**Task to carry out**
Determine how many lines in the entries below contain "system", and output that number alone.

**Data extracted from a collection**
--------------------------------------------------

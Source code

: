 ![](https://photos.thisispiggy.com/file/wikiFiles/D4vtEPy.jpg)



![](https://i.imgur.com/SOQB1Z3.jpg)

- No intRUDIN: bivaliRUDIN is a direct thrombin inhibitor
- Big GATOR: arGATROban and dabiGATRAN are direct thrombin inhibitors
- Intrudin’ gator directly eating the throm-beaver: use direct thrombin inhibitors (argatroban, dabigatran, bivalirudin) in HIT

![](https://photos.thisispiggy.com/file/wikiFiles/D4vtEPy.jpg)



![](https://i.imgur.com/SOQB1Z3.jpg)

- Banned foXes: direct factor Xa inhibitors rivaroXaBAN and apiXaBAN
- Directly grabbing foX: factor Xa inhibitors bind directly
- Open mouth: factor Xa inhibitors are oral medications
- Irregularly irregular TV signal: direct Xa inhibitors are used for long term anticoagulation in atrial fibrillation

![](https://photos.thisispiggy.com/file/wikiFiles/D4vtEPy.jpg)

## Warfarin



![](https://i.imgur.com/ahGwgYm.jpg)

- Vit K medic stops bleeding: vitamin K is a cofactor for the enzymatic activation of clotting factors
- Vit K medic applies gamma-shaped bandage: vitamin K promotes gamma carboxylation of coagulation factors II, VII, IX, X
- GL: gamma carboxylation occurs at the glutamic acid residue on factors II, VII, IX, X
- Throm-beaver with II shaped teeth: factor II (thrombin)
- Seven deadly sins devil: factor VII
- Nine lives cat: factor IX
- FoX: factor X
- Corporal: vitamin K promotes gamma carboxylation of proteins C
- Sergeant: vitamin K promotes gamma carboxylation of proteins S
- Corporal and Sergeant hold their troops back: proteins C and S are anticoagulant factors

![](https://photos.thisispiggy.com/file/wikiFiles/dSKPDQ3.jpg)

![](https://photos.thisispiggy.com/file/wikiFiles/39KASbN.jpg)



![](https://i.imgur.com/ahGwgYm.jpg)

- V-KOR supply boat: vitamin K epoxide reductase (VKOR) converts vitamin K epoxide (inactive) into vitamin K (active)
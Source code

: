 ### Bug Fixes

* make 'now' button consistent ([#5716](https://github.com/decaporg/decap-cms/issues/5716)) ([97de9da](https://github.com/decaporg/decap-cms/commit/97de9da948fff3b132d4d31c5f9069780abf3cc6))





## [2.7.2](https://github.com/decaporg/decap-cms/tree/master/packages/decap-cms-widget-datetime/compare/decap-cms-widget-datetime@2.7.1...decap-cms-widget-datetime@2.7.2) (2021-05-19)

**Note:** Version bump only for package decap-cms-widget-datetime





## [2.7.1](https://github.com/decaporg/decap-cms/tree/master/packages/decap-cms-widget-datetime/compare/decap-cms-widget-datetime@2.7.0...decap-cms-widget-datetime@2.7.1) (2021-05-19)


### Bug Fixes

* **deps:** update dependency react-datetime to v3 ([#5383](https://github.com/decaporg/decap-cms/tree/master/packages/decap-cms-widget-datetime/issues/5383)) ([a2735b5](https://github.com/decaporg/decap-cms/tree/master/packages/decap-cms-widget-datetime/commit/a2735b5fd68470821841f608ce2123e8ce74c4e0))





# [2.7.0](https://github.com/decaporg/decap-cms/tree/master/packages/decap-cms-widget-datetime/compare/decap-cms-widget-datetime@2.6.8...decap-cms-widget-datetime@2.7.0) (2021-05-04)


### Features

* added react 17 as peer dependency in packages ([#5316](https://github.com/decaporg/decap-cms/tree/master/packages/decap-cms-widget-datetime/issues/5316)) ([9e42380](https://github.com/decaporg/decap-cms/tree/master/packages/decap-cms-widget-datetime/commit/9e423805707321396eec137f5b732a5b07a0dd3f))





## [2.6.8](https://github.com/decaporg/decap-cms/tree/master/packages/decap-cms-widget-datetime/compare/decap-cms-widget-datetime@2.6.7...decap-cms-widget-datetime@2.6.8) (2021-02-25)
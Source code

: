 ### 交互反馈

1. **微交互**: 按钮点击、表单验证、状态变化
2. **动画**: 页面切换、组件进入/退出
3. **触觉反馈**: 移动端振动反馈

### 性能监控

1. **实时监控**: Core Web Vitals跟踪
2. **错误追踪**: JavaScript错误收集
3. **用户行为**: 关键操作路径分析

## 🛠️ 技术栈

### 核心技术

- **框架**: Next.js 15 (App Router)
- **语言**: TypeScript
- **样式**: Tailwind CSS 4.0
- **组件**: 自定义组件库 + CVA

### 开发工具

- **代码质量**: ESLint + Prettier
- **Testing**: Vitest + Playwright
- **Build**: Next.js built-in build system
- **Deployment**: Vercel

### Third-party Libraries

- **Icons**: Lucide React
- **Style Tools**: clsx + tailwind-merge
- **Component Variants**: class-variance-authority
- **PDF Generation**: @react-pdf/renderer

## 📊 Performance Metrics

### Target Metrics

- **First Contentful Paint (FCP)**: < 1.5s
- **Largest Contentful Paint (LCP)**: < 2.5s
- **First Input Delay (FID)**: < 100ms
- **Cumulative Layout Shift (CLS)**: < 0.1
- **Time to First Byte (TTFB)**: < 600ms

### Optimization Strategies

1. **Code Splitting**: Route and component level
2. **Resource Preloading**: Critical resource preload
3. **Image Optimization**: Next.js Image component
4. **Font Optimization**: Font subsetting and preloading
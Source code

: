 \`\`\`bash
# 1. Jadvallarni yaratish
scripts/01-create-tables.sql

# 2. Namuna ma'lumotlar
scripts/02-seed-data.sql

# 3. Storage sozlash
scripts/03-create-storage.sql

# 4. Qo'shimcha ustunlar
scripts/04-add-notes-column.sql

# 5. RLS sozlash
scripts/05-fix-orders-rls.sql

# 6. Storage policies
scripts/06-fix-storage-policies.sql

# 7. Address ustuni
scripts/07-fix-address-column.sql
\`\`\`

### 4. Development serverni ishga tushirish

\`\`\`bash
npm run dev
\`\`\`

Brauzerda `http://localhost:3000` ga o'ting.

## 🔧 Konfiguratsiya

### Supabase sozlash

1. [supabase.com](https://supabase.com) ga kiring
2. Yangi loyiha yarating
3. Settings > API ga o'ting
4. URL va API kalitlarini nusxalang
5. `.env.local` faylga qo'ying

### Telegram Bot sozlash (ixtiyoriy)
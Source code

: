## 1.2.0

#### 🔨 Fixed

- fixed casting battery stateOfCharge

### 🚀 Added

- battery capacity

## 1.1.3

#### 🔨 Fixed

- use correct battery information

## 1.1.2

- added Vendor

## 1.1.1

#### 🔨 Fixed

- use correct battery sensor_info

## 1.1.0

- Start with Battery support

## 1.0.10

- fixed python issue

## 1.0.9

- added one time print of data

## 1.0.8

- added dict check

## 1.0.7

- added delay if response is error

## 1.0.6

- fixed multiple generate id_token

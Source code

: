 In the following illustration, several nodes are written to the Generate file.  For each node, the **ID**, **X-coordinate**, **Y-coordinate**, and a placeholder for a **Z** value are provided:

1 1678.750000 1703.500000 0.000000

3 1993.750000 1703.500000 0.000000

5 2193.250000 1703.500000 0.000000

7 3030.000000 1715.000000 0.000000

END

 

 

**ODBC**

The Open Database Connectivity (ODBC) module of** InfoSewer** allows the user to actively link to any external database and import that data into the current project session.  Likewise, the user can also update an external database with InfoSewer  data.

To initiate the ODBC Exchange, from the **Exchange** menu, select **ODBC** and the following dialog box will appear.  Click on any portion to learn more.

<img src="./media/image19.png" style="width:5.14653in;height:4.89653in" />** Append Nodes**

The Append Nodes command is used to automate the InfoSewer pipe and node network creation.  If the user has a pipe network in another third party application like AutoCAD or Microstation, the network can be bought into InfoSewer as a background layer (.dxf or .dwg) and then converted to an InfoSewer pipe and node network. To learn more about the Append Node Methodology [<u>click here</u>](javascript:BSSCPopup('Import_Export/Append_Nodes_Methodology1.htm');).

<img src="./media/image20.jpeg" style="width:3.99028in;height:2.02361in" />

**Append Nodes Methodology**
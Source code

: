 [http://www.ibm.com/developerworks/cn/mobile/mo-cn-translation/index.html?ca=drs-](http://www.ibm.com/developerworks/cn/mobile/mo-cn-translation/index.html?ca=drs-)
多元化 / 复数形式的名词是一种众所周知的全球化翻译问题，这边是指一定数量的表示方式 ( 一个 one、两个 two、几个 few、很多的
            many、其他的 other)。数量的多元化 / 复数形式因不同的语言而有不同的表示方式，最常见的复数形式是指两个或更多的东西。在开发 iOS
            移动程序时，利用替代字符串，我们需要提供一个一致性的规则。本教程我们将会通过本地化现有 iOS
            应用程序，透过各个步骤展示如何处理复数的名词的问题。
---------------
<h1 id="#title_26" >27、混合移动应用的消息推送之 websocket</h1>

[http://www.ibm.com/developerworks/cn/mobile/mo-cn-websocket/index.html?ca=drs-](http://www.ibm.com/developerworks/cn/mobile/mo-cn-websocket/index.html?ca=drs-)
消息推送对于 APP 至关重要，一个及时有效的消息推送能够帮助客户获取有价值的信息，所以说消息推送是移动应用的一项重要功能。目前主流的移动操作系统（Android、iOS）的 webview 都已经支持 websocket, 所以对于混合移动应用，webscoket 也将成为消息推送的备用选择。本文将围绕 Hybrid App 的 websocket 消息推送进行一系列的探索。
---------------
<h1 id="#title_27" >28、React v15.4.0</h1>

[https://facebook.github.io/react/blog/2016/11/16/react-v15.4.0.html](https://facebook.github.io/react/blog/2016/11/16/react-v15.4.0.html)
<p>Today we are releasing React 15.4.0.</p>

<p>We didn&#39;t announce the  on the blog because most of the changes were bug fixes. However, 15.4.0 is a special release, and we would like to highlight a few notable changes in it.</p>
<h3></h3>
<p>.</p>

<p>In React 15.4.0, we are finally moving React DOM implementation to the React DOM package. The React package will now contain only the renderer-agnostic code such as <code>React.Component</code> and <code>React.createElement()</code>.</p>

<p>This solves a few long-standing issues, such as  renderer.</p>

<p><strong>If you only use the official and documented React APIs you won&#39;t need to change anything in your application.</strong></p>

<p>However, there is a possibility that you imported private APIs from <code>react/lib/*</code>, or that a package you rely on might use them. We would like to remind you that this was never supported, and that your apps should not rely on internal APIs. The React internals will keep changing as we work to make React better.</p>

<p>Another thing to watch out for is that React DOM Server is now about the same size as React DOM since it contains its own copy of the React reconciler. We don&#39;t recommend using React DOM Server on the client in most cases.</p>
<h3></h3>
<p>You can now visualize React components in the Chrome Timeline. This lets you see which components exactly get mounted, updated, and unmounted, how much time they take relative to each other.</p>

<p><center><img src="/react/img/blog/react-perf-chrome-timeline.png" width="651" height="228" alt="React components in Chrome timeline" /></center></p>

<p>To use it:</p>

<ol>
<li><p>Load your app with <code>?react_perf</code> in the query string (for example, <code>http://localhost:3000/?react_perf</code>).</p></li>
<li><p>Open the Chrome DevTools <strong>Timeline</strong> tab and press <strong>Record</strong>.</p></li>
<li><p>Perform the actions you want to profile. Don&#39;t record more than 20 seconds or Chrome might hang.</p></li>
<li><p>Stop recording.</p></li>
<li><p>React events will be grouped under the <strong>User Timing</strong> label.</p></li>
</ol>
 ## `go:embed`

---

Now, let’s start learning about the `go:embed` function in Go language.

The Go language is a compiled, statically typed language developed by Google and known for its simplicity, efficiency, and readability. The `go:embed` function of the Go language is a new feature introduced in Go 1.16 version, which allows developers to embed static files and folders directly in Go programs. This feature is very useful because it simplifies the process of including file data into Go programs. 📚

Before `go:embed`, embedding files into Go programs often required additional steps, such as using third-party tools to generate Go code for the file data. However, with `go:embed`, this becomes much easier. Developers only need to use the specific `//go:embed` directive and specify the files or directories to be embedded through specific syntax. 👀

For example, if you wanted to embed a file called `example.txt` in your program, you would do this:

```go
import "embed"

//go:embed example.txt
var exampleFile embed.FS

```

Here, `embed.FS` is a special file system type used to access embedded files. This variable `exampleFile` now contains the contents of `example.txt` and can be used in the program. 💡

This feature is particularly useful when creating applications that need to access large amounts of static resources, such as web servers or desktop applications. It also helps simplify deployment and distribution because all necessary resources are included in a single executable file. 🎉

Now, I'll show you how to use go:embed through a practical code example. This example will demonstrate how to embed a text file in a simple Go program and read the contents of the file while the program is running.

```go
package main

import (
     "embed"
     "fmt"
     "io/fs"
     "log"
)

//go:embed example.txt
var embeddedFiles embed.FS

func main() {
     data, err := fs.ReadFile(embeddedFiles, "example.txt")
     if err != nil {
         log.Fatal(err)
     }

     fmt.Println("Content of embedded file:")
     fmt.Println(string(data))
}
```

--------------------------------------------------

**Answer to this task**
2